M1 Trigger Jobs

It’s been a while since I added a how to so I thought now was the time. This time I’m excited to bring you a piece of the genius of Mr. John C. Garand. The man had no end to his engineering prowess.

M1 Garand Trigger Group
M1 Garand Trigger Group

When it comes to the triggers most people never see it taken off of the rifle. So to start things off you need to see it. Even just a picture will speak volumes to the simplicity and general intelligence that went into this rifle.

No this is so simple that I don’t want you to miss it. John C. Garand was so smart that engineered in a way to do a trigger job on it. Now I don’t just mean stone this surface or polish here or there. The proper angle that the stone needs to be stoned is engineered into the trigger parts.

Now just for a minute here let me back up and the beginning of the job. To start this I need to say that I suggest taking your rifle to a qualified gunsmith to have this done. I am writing this for your own understanding only. If you decide to take this upon yourself then do so at your own risk.

Now that being said lets talk about tools. A good set of trigger weights is absolutely necessary. This is a trigger that you can take too much away and destroy the function of the trigger. New parts will have to be procured and you’ll have to start all over again. I would say, for safety sake, 4 pounds is about perfect. When the trigger breaks it will be crisp enough that it will feel lighter than 4 pounds. The other crucial piece of equipment will be the stones themselves. I recommend the great stones available from my friends at Brownells.

Stone shown in the right angle
Stone shown in the right angle

 Now back to the job. There needs to be enough material removed to increase the quality of the trigger pull without  disrupting safety function. Now with the hammer realised, as shown in the picture, oil your stone and lay it across the top point of the hammer and the secondary sear. Maintain contact with those points and enhance the surfaces in a forward and backward movement. Weigh the trigger. If more needs to be done, you will go through this cycle a few times, then repeat the the above sequence. When the trigger weight is satisfactorily at 4 pounds clean the trigger, oil it properly and check the trigger weight while installed an the rifle. You may see a slight increase in the weight. Well, you know how to take care of that problem. Just do so judiciously and carefully.

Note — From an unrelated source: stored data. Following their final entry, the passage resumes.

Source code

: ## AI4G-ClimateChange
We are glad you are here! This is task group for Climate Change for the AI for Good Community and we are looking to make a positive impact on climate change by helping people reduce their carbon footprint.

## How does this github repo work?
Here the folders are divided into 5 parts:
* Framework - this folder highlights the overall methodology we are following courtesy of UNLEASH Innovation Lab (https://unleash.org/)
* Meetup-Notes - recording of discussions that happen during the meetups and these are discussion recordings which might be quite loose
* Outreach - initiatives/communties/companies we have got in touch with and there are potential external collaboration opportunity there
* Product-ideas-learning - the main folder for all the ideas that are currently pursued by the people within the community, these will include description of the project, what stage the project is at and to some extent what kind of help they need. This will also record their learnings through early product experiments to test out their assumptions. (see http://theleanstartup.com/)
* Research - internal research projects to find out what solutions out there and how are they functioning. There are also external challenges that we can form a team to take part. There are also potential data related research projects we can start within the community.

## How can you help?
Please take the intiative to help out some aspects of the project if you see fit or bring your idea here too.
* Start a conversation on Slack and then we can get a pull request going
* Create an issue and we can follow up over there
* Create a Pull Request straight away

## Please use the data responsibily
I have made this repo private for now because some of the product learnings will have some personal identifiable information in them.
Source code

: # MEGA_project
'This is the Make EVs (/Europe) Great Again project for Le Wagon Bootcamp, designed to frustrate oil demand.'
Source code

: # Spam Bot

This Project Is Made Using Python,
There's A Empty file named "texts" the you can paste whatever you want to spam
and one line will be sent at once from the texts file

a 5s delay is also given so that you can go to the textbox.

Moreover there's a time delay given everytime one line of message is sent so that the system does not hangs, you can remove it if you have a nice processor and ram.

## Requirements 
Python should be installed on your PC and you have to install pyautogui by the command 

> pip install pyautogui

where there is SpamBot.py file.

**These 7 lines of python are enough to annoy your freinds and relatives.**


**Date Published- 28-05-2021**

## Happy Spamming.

Now once you have the trigger just right with it installed on the rifle, it’s clean, and properly oiled the hard part of the job starts. Are you ready for this. Go shoot it because you’re done. That’s right. John C. Garand is so smart he engineered the proper angle to do the trigger job right into the parts. There’s no stripping down the mechanism and going crazy on multiple surfaces. Nope there is just the one angle and you’re done.

No wonder I love that rifle so much.

4 thoughts on “M1 Trigger Jobs

  1. What a crock! What angle do I lay my stone? Which part has the sear surface, and which has the sear edge? How do you assure the edges are parallel to each other? One paragraph is hardly enough to describe what really needs to be done!

  2. This DIY Guide is spot on! I’ve done this and it worked perfectly. Don’t be misled by the incorrect prejudice that all trigger jobs require the removal of metal from the sear. This method allowed me to reduce a 6 pound trigger down to a 4.5 lb trigger. I have achieved as low as 3.5 pounds without having a negative effect on the disconnector on another M1.